__Exercise__.
Look through the data below. Collect every line where the word "bracket" occurs.

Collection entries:
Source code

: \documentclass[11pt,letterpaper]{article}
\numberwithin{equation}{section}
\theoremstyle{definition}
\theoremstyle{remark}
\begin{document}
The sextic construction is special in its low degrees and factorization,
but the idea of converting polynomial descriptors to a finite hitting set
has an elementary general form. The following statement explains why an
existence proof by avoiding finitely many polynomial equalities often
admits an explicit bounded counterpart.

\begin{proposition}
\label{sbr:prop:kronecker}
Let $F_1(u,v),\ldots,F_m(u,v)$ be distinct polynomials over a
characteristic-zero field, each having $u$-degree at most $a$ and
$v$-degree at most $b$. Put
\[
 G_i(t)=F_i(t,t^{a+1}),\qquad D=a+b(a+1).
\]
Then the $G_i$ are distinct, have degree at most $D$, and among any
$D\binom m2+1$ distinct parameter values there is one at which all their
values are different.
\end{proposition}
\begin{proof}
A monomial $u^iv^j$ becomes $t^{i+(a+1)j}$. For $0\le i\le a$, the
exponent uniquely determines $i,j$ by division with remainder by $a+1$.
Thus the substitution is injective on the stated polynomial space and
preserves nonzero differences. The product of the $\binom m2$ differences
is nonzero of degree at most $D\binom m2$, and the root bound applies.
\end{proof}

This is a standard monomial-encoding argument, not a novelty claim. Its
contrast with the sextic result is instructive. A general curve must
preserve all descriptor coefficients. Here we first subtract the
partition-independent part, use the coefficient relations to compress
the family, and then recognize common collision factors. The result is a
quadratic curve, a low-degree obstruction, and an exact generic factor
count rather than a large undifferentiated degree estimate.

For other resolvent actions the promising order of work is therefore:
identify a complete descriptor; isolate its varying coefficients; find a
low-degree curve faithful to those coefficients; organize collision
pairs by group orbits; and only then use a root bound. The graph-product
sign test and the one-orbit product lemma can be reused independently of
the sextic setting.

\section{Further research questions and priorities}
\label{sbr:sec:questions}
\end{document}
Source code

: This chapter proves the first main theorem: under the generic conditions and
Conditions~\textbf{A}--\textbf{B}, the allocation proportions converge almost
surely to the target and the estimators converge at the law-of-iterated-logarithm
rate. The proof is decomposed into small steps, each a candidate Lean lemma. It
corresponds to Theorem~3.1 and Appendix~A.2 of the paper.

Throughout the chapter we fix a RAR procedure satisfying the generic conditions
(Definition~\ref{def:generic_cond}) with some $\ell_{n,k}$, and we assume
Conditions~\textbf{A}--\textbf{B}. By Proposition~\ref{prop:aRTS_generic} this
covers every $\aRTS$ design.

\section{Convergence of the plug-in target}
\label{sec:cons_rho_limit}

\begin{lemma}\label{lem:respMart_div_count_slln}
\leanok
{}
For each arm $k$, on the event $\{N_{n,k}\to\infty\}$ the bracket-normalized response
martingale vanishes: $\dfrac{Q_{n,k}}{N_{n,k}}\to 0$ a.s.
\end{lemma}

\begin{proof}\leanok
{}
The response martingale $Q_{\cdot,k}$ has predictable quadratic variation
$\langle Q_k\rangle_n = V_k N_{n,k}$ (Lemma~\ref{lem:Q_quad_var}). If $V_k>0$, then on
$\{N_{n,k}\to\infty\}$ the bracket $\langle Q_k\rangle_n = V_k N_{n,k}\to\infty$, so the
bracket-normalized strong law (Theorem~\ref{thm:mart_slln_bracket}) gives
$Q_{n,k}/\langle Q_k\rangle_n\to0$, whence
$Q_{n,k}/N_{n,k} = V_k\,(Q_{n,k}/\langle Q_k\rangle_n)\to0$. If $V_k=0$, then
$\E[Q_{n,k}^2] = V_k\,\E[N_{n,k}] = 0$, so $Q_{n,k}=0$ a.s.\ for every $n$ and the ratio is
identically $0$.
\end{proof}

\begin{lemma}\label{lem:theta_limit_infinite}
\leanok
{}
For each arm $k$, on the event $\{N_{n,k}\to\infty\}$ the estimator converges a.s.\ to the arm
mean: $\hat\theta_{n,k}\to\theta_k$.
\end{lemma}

__Solved problem__.
For each arm $k$, on the event $\{N_{n,k}\to\infty\}$ the bracket-normalized response
$\{N_{n,k}\to\infty\}$ the bracket $\langle Q_k\rangle_n = V_k N_{n,k}\to\infty$, so the
bracket-normalized strong law (Theorem~\ref{thm:mart_slln_bracket}) gives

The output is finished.